Collected data ->
-------

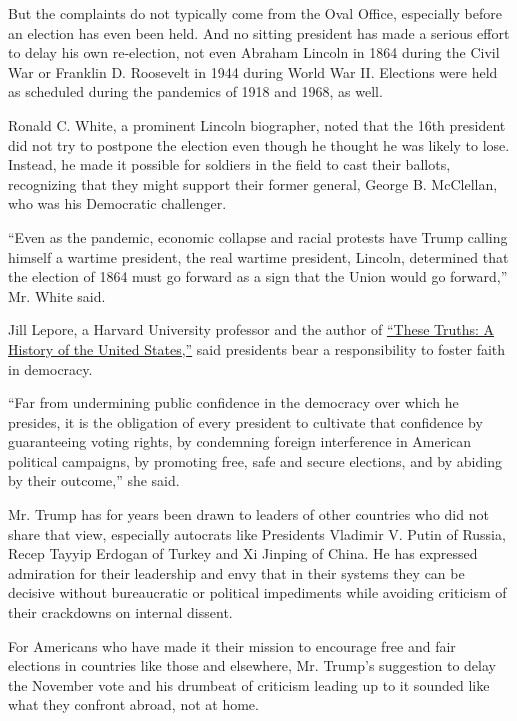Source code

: But the complaints do not typically come from the Oval Office,
especially before an election has even been held. And no sitting
president has made a serious effort to delay his own re-election, not
even Abraham Lincoln in 1864 during the Civil War or Franklin D.
Roosevelt in 1944 during World War II. Elections were held as scheduled
during the pandemics of 1918 and 1968, as well.

Ronald C. White, a prominent Lincoln biographer, noted that the 16th
president did not try to postpone the election even though he thought he
was likely to lose. Instead, he made it possible for soldiers in the
field to cast their ballots, recognizing that they might support their
former general, George B. McClellan, who was his Democratic challenger.

``Even as the pandemic, economic collapse and racial protests have Trump
calling himself a wartime president, the real wartime president,
Lincoln, determined that the election of 1864 must go forward as a sign
that the Union would go forward,'' Mr. White said.

Jill Lepore, a Harvard University professor and the author of
\href{https://www.nytimes3xbfgragh.onion/2018/09/14/books/review/jill-lepore-these-truths.html}{``These
Truths: A History of the United States,''} said presidents bear a
responsibility to foster faith in democracy.

``Far from undermining public confidence in the democracy over which he
presides, it is the obligation of every president to cultivate that
confidence by guaranteeing voting rights, by condemning foreign
interference in American political campaigns, by promoting free, safe
and secure elections, and by abiding by their outcome,'' she said.

Mr. Trump has for years been drawn to leaders of other countries who did
not share that view, especially autocrats like Presidents Vladimir V.
Putin of Russia, Recep Tayyip Erdogan of Turkey and Xi Jinping of China.
He has expressed admiration for their leadership and envy that in their
systems they can be decisive without bureaucratic or political
impediments while avoiding criticism of their crackdowns on internal
dissent.

For Americans who have made it their mission to encourage free and fair
elections in countries like those and elsewhere, Mr. Trump's suggestion
to delay the November vote and his drumbeat of criticism leading up to
it sounded like what they confront abroad, not at home.

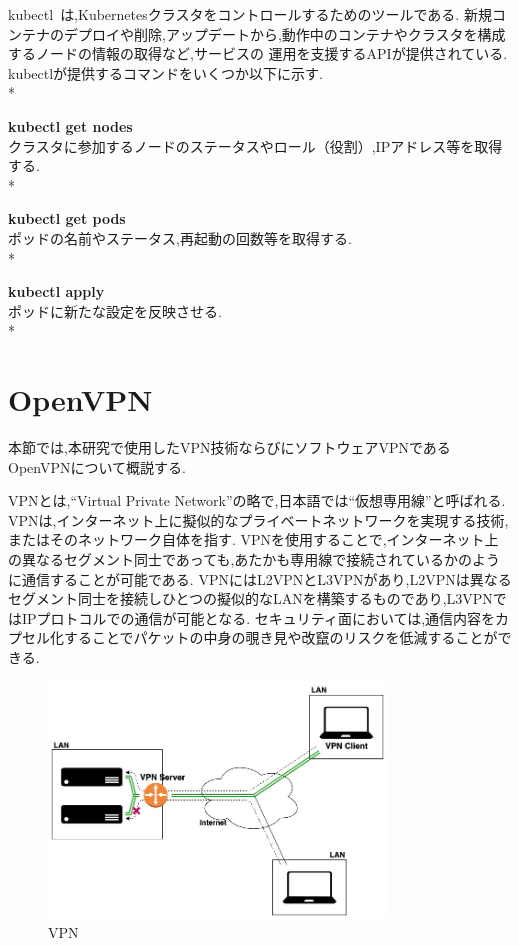 kubectl~\cite{kubectl}は,Kubernetesクラスタをコントロールするためのツールである.
新規コンテナのデプロイや削除,アップデートから,動作中のコンテナやクラスタを構成するノードの情報の取得など,サービスの
運用を支援するAPIが提供されている.
kubectlが提供するコマンドをいくつか以下に示す.\\*

{\bf kubectl get nodes}\\
クラスタに参加するノードのステータスやロール（役割）,IPアドレス等を取得する.\\*

{\bf kubectl get pods}\\
ポッドの名前やステータス,再起動の回数等を取得する.\\*

{\bf kubectl apply}\\
ポッドに新たな設定を反映させる.\\*

\section{OpenVPN}
\label{background:openvpn}

本節では,本研究で使用したVPN技術ならびにソフトウェアVPNであるOpenVPNについて概説する.

VPNとは,``Virtual Private Network''の略で,日本語では``仮想専用線''と呼ばれる.
VPNは,インターネット上に擬似的なプライベートネットワークを実現する技術,またはそのネットワーク自体を指す.
VPNを使用することで,インターネット上の異なるセグメント同士であっても,あたかも専用線で接続されているかのように通信することが可能である.
VPNにはL2VPNとL3VPNがあり,L2VPNは異なるセグメント同士を接続しひとつの擬似的なLANを構築するものであり,L3VPNではIPプロトコルでの通信が可能となる.
セキュリティ面においては,通信内容をカプセル化することでパケットの中身の覗き見や改竄のリスクを低減することができる.

\begin{figure}[htbp]
\begin{center}
    \includegraphics[width=0.8\textwidth]{./figures/openvpn.jpg}
    \caption{VPN}
\end{center}
\end{figure}

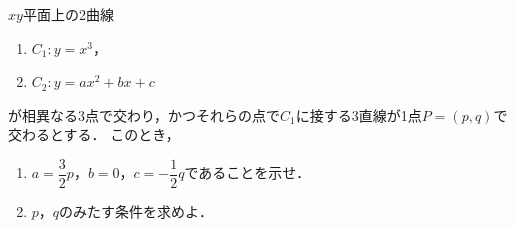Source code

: \documentclass[../../main.tex]{subfiles}
\begin{document}
$xy$平面上の2曲線
\begin{enumerate}
  \item []$C_1:y=x^3$，
  \item []$C_2:y=ax^2+bx+c$
\end{enumerate}
が相異なる3点で交わり，かつそれらの点で$C_1$に接する3直線が1点$P=(p,q)$で交わるとする．
このとき，
\begin{enumerate}
  \item $\displaystyle a=\dfrac{3}{2}p$，$b=0$，$\displaystyle c=-\dfrac{1}{2}q$であることを示せ．
  \item $p$，$q$のみたす条件を求めよ．
\end{enumerate}
\end{document}
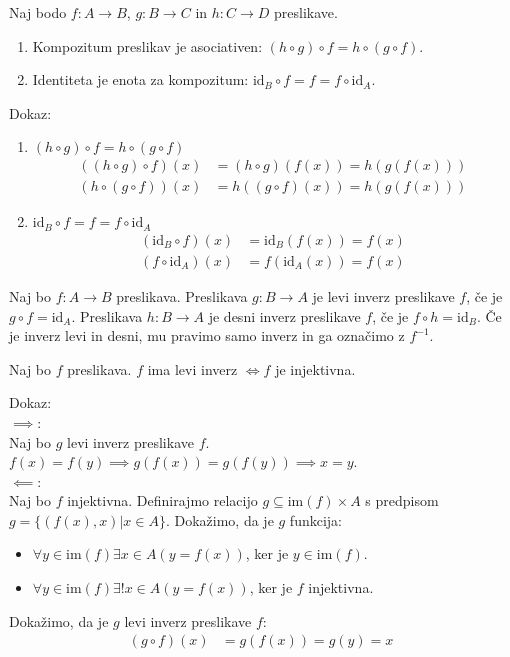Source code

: \begin{trditev}
    Naj bodo $f: A \to B$, $g: B \to C$ in $h: C \to D$ preslikave.
    \begin{enumerate}
        \item Kompozitum preslikav je asociativen: $(h \circ g) \circ f = h \circ (g \circ f)$.
        \item Identiteta je enota za kompozitum: $\text{id}_B \circ f = f = f \circ \text{id}_A$.
    \end{enumerate}
\end{trditev}
Dokaz:
\begin{enumerate}
    \item $(h \circ g) \circ f = h \circ (g \circ f)$
    \begin{align*}
        ((h \circ g) \circ f)(x) &= (h \circ g)(f(x)) = h(g(f(x))) \\
        (h \circ (g \circ f))(x) &= h((g \circ f)(x)) = h(g(f(x)))
    \end{align*}
    \item $\text{id}_B \circ f = f = f \circ \text{id}_A$
    \begin{align*}
        (\text{id}_B \circ f)(x) &= \text{id}_B(f(x)) = f(x) \\
        (f \circ \text{id}_A)(x) &= f(\text{id}_A(x)) = f(x)
    \end{align*}
\end{enumerate}

\begin{definicija}
    Naj bo $f: A \to B$ preslikava.
    Preslikava $g: B \to A$ je levi inverz preslikave $f$, če je $g \circ f = \text{id}_A$.
    Preslikava $h: B \to A$ je desni inverz preslikave $f$, če je $f \circ h = \text{id}_B$.
    Če je inverz levi in desni, mu pravimo samo inverz in ga označimo z $f^{-1}$.
\end{definicija}

\begin{trditev}
    Naj bo $f$ preslikava.
    $f$ ima levi inverz $\iff f$ je injektivna.
\end{trditev}
Dokaz: \\
$\implies$: \\
Naj bo $g$ levi inverz preslikave $f$.
$f(x) = f(y) \implies g(f(x)) = g(f(y)) \implies x = y$. \\

$\impliedby$: \\
Naj bo $f$ injektivna.
Definirajmo relacijo $g \subseteq \text{im}(f) \times A$ s predpisom $g = \{(f(x), x) | x \in A\}$.
Dokažimo, da je $g$ funkcija:
\begin{itemize}
    \item $\forall y \in \text{im}(f) \exists x \in A(y = f(x))$, ker je $y \in \text{im}(f)$.
    \item $\forall y \in \text{im}(f) \exists! x \in A(y = f(x))$, ker je $f$ injektivna.
\end{itemize}
Dokažimo, da je $g$ levi inverz preslikave $f$:
\begin{align*}
    (g \circ f)(x) &= g(f(x)) = g(y) = x
\end{align*}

-------

YOUR OBJECTIVE -> Go through the data and gather every line that holds "trditev".

TASK RESPONSE ->
: \begin{trditev}
\end{trditev}
\begin{trditev}
\end{trditev}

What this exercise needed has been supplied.